WHAT IS BEING ASKED
In the entries below, find the line containing "285$, $best = 275$;" and the line containing "278$, $mediana = 275$, $best = 275$;". Copy those two lines and everything between them exactly, and only that.

==== SUPPLIED MATERIAL ====

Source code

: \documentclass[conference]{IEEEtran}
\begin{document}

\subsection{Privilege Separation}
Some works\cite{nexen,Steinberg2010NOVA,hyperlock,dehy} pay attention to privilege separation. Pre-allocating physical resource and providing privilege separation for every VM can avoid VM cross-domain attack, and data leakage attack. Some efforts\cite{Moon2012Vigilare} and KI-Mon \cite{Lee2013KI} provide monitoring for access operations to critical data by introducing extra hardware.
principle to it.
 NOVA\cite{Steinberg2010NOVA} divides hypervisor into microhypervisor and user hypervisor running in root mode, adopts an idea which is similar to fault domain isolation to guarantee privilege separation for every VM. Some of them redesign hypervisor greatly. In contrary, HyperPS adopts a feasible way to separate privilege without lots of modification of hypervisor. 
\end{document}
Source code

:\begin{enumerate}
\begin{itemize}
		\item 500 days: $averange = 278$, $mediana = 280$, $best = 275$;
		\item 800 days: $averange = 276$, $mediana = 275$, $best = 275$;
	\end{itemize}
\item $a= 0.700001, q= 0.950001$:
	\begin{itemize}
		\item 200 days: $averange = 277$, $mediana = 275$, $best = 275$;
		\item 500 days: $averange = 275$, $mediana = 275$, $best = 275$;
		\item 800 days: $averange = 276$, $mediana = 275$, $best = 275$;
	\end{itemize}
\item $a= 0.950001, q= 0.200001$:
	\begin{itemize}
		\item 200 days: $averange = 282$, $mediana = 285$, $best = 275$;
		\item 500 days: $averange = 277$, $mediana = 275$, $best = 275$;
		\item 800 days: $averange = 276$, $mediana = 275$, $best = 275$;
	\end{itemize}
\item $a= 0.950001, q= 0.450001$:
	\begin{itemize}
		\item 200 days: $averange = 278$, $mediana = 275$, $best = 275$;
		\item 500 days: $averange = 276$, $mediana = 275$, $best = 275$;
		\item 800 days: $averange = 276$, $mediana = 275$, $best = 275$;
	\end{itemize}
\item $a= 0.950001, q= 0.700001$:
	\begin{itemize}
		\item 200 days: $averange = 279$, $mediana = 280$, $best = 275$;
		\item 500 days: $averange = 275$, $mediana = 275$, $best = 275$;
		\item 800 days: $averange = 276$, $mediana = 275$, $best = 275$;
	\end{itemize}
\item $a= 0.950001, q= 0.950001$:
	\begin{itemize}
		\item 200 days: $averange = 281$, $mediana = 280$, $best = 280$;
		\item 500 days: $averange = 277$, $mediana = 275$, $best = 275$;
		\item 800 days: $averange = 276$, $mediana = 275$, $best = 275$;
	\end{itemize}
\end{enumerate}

====

SOLUTION TO THE PROBLEM
		\item 200 days: $averange = 282$, $mediana = 285$, $best = 275$;
		\item 500 days: $averange = 277$, $mediana = 275$, $best = 275$;
		\item 800 days: $averange = 276$, $mediana = 275$, $best = 275$;
	\end{itemize}
\item $a= 0.950001, q= 0.450001$:
	\begin{itemize}
		\item 200 days: $averange = 278$, $mediana = 275$, $best = 275$;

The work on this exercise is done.